しかし、小学生が対象になると、この話は通じないことがあるため、別のアプローチをします。

【小学生対象】

この時期の子どもたちは、とにかく◯をたくさん欲しがります。したがって、採点のときに次のようなことをしてみてください。

「◯だけつけて、×はつけない」

学校のテストでは×がどんどんつけられてしまうため、その部分は変えられないのですが、家で学習する際、親が採点をする際は、正解に◯をつけるだけで、間違いはノーチェックにします。レ点チェックもしません。そして、ノーチェックの問題を直して正解したら◯をつけます。◯が徐々に増えていくイメージを作るのです。

間違いに×をつけることが通例として行われていますが、繊細な心を持っている子どもたちは、×を否定と捉える傾向があり、それをきっかけに「やりたくない」「嫌い」という認識になってしまう子も意外と多いものです。×の印象は大人が思っている以上に、子どもはシビアに受け取っているのです。結果として、子どもが前向きに修正して学んでいけばいいわけですから、あえて×をつける必要はないと思っています。

実際、筆者が小学生を指導していたときは、◯のみつけて×はつけていません。そして直してきたら◯を増やしていき、どこまで◯が増えるか挑戦するゲームのようにしていました。すると、子どもたちはまるで間違い探しをするかのように前向きに取り組むようになりました。

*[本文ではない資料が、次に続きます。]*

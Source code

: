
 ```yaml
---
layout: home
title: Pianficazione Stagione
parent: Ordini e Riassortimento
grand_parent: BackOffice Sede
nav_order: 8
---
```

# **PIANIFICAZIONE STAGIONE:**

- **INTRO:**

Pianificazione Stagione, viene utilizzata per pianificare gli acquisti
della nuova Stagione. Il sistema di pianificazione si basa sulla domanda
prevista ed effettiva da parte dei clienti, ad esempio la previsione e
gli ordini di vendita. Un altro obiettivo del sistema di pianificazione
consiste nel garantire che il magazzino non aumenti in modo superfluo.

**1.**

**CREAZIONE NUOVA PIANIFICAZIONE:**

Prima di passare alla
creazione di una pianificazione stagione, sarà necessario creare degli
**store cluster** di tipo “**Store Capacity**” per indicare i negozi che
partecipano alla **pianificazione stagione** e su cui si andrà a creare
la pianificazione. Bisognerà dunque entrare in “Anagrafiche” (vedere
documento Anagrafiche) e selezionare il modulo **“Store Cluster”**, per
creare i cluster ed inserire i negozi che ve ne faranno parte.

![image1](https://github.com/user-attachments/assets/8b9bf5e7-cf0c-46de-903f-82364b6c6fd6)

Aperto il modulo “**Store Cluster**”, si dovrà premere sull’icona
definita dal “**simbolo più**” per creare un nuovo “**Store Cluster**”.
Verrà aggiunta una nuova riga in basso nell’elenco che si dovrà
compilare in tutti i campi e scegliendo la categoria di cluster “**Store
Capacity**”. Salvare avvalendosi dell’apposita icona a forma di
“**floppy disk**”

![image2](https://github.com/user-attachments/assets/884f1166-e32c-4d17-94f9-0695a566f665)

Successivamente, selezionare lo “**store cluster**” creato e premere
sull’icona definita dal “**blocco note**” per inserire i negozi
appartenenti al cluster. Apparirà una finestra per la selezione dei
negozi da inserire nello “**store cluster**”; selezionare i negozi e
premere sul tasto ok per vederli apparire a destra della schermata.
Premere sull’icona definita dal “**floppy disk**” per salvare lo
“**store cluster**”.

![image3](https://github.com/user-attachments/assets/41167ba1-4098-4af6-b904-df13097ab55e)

つまり、間違いを否定的に捉えなくなったということです。たったこれだけのことで、子どもの心の状態は大きく変わります。

以上、中学生以上と、小学生までの2つに分けて説明してきましたが、実際にちょっとしたことだけで、子どもの間違いや失敗に対する認識は書き換えられていきます。

このような心構えを持つようになった子どもは最強です。「正解は正解で良しとし、間違いは成長に繋がるので良しとする」マインドセットになるからです。これが本来の学びの姿勢だと考えています。ぜひ、ご活用ください。